The Turkey-ISIL relationship

The Turkey-ISIL relationship

There have been extensive allegations lately regarding the relationship between Turkey and the Islamic State in Iraq and the Levant (ISIL).

Let’s start with the argument that Turkey has been supporting the terrorist organization. Since the emergence of ISIL, Ankara has argued that Syrian President Bashar al-Assad tolerated ISIL because it has been fighting against the Syrian rebels. So, why would Turkey support an organization that strengthens the position of its enemy, al-Assad?

What's more, Turkey has tried to convince the U.S. to engage in a military operation against ISIL since its emergence in Syria and, because Washington did not resort to military attacks, Ankara held the U.S. responsible for ISIL's rise.

The basis of the mentioned allegation is the fact that Turkey has not taken strict measures regarding the transit of jihadists over its borders. However, Ankara has tightened Turkey’s borders following recent successive meetings with top U.S. officials, indicating that Turkey has faced up to the mistakes it made in the past.

Still, criticizing Turkey for not having taken strict measures against ISIL is not the same thing as claiming that it directly supports the group. It is also worth remembering the insensitivity of European countries on this matter. They have only now started sharing intelligence with Ankara about their nationals who cross through Turkey to join ISIL.

Furthermore, Ankara has always argued that the Syrian rebels should be supported more strongly and systematically, and it has also delivered direct aid to moderate rebels. But even the moderate rebels officially supported by the West share a broad base with the radicals, making it is almost impossible to differentiate between the two camps. There is also frequent cross-over between moderates and radicals, enabling the cross-over of arms as well. That is why it is almost impossible to control the last stop of arms deliveries.
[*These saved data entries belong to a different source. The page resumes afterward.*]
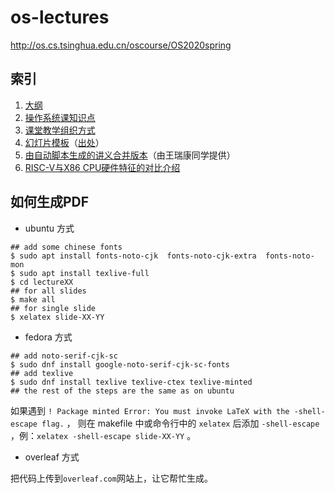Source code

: # os-lectures

http://os.cs.tsinghua.edu.cn/oscourse/OS2020spring

## 索引

 1. [大纲](os-course-outline.md)
 1. [操作系统课知识点](os-knowledge-point.md)
 2. [课堂教学组织方式](os-course-style.md)
 3. [幻灯片模板](template.tex)（[出处](https://www.latextemplates.com/template/beamer-presentation)）
 4. [由自动脚本生成的讲义合并版本](https://github.com/dramforever/os-lectures-build/releases)（由王瑞康同学提供）
 5. [RISC-V与X86 CPU硬件特征的对比介绍](rv-x86-hardware-info-video.md)

## 如何生成PDF

- ubuntu 方式

```
## add some chinese fonts
$ sudo apt install fonts-noto-cjk  fonts-noto-cjk-extra  fonts-noto-mon
$ sudo apt install texlive-full
$ cd lectureXX
## for all slides
$ make all
## for single slide
$ xelatex slide-XX-YY
```

- fedora 方式

```
## add noto-serif-cjk-sc
$ sudo dnf install google-noto-serif-cjk-sc-fonts
## add texlive
$ sudo dnf install texlive texlive-ctex texlive-minted 
## the rest of the steps are the same as on ubuntu
```

如果遇到 `! Package minted Error: You must invoke LaTeX with the -shell-escape flag.` ，
则在 makefile 中或命令行中的 `xelatex` 后添加 `-shell-escape` ，例：`xelatex -shell-escape slide-XX-YY` 。

- overleaf 方式

把代码上传到`overleaf.com`网站上，让它帮忙生成。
The gap between how Turkey and the U.S. define “moderate” and “radical” has also fueled these allegations. Al-Nusra is the best example of this. Turkey has argued that al-Nusra fights together with moderate rebels against ISIL and that leaving al-Nusra on its own and/or banning it would radicalize the group, pushing it closer to ISIL. In short, Turkey might have recognized the gray elements on the ground, beyond the black and white recognized by the U.S., as Turkey shares a 900-kilometer border with Syria.

That Turkey is trying to stay out of the emerging anti-ISIL coalition and does not verbally attack the group has also led to allegations that it supports the jihadists. However, the 49 Turkish hostages held by ISIL and the risk of an ISIL attack in Turkish territory would be enough to explain its stance.
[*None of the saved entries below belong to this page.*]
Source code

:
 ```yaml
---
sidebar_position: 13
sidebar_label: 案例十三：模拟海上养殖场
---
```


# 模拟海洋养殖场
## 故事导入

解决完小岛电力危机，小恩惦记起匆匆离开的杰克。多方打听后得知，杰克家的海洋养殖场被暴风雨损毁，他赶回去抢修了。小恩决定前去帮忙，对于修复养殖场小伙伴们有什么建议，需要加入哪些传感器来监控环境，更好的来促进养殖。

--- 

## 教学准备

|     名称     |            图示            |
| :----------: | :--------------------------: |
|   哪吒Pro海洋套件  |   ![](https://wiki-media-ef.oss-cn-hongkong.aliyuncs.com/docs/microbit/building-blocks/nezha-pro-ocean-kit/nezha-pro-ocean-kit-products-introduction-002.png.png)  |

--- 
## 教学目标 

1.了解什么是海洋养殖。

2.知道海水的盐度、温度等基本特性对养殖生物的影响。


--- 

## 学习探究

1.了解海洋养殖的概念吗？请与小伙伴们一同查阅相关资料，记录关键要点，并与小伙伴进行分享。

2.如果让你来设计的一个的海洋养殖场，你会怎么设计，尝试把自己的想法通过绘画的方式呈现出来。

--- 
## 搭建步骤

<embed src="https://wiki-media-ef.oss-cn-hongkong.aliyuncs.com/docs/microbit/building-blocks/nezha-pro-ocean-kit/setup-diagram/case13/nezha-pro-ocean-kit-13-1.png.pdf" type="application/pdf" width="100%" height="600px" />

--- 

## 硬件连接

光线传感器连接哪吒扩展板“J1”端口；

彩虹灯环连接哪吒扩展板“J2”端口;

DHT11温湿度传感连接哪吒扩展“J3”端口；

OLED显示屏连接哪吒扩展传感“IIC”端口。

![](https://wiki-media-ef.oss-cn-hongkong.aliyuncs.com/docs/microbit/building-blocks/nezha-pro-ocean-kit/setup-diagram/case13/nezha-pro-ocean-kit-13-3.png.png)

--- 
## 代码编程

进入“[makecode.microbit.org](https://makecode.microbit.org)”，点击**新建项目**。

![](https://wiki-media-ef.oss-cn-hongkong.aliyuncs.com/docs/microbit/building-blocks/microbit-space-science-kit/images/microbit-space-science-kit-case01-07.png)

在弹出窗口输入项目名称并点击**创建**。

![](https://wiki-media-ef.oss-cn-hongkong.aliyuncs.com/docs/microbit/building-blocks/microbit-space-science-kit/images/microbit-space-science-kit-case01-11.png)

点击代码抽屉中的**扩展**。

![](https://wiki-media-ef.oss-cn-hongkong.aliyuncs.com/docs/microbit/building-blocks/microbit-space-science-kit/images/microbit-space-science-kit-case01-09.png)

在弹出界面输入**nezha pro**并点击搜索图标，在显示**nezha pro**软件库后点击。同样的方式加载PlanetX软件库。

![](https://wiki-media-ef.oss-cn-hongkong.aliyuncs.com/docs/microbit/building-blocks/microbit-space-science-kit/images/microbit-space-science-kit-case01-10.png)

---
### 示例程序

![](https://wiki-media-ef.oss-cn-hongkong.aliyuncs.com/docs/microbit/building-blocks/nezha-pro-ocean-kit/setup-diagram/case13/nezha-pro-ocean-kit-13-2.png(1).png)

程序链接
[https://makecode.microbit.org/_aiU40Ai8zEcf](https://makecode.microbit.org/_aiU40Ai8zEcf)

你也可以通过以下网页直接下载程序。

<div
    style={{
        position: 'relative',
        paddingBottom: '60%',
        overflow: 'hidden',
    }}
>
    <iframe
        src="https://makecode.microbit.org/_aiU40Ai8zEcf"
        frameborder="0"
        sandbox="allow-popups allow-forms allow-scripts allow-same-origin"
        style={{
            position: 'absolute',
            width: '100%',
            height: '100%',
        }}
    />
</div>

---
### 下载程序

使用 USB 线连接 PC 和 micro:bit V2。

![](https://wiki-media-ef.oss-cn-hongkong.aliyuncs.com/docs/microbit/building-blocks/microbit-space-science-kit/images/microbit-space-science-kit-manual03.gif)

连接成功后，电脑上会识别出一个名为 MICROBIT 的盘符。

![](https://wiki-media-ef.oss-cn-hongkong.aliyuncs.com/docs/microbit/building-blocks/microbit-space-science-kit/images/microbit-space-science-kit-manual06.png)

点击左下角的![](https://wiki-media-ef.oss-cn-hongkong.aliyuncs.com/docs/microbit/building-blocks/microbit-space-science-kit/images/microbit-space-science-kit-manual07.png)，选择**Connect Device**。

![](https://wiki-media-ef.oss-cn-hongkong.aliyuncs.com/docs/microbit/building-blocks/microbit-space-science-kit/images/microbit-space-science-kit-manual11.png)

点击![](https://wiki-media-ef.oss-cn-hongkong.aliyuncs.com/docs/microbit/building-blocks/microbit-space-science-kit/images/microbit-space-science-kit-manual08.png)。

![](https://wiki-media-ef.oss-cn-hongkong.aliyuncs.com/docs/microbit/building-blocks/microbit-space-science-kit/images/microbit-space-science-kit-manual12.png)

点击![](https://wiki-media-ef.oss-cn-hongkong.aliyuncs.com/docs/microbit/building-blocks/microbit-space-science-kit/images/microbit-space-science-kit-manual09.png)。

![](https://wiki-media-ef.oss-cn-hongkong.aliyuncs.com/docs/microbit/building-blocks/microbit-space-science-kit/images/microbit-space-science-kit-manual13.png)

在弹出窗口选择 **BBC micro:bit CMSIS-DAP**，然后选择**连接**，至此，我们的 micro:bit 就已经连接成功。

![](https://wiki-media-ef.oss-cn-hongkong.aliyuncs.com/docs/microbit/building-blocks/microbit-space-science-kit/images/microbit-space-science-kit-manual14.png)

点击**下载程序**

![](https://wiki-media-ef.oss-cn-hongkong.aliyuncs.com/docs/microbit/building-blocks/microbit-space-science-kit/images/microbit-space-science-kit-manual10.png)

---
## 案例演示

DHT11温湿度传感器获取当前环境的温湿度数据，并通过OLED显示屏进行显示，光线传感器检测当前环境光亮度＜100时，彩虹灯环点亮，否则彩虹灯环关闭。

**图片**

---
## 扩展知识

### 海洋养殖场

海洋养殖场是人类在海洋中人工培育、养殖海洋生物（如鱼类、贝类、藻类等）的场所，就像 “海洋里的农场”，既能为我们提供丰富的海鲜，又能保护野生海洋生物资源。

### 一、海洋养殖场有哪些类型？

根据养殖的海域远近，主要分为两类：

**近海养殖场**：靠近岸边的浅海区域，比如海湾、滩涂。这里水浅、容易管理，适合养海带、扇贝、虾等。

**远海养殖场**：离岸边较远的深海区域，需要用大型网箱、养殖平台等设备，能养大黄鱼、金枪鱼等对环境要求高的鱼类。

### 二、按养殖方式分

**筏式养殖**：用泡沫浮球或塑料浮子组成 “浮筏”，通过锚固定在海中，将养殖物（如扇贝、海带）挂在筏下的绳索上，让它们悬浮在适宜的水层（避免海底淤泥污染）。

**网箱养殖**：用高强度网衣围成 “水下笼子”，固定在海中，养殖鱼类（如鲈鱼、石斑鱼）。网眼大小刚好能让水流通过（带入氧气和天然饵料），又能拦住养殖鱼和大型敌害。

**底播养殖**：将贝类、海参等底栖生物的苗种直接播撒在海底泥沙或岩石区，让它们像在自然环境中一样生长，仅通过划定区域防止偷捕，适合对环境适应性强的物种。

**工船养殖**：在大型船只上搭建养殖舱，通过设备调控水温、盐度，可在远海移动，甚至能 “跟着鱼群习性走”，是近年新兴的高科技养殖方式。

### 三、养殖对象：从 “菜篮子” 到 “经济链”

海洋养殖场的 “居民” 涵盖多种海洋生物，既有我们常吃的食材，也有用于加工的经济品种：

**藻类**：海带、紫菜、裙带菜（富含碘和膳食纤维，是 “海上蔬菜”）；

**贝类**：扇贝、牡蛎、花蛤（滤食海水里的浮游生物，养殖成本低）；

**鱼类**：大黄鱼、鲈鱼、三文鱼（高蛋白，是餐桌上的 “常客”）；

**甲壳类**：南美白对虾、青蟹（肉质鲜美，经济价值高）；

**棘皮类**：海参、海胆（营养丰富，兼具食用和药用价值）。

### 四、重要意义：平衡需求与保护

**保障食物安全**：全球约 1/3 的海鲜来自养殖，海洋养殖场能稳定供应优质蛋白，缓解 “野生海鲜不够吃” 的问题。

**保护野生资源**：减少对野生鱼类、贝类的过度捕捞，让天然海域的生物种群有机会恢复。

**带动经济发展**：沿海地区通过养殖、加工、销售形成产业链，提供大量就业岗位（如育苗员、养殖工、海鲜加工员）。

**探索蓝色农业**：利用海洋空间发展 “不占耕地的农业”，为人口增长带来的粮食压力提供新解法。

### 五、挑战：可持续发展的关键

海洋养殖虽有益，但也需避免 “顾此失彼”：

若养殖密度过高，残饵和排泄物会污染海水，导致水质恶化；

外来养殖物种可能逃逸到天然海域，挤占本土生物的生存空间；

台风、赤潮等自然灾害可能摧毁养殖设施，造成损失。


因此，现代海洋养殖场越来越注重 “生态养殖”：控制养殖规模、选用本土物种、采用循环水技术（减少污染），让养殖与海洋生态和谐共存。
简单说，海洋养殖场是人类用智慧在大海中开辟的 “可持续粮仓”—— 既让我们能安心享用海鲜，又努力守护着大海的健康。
The percentage of ISIL sympathizers in Turkey is marginal. It is natural to argue for stricter measures to be taken against these groups, but the presence of these groups does not mean that the Turkish government supports them.
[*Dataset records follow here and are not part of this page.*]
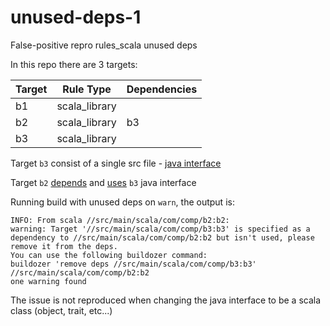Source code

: # unused-deps-1
False-positive repro rules_scala unused deps

In this repo there are 3 targets:

<table>
<thead>
<tr>
<th>Target</th>
<th>Rule Type</th>
<th>Dependencies</th>
</tr>
</thead>
<tbody>
<tr>
<td>b1</td>
<td>scala_library</td>
<td>&nbsp;</td>
</tr>
<tr>
<td>b2</td>
<td>scala_library</td>
<td>b3</td>
</tr>
<tr>
<td>b3</td>
<td>scala_library</td>
<td>&nbsp;</td>
</tr>
</tbody>
</table>

Target `b3` consist of a single src file - [java interface](src/main/scala/com/comp/b3/B3.java)

Target `b2` [depends](src/main/scala/com/comp/b2/BUILD.bazel#L7) and [uses](src/main/scala/com/comp/b2/B2.scala#L6) `b3` java interface

Running build with unused deps on `warn`, the output is:
```
INFO: From scala //src/main/scala/com/comp/b2:b2:
warning: Target '//src/main/scala/com/comp/b3:b3' is specified as a dependency to //src/main/scala/com/comp/b2:b2 but isn't used, please remove it from the deps.
You can use the following buildozer command:
buildozer 'remove deps //src/main/scala/com/comp/b3:b3' //src/main/scala/com/comp/b2:b2
one warning found
```

The issue is not reproduced when changing the java interface to be a scala class (object, trait, etc...)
Another allegation is that arms that Turkey delivered to the Syrian rebels reached the hands of the radicals, therefore assisting the rise of ISIL. However, it is exactly this fear held by the U.S. that has left the Syrian moderate rebels weak; this, in turn, has also benefited ISIL. President Obama seems to have realized this fact, since he has just pledged stronger support for the moderate rebels.

It has been argued that Turkey cannot become a regional power as it is not joining the coalition. However, both the U.S. and regional countries seem to understand Turkey’s concerns, and what's more U.S. allies both in the West and in the region are also avoiding the operation due to similar concerns. Even Washington's closest ally, the U.K., is staying aloof, despite the fact that ISIL just beheaded a Scottish aid worker.

Beyond all of this, what really matters is together showing sensitivity on issues regarding human life and national security in such a complicated region, regardless of our political affiliations.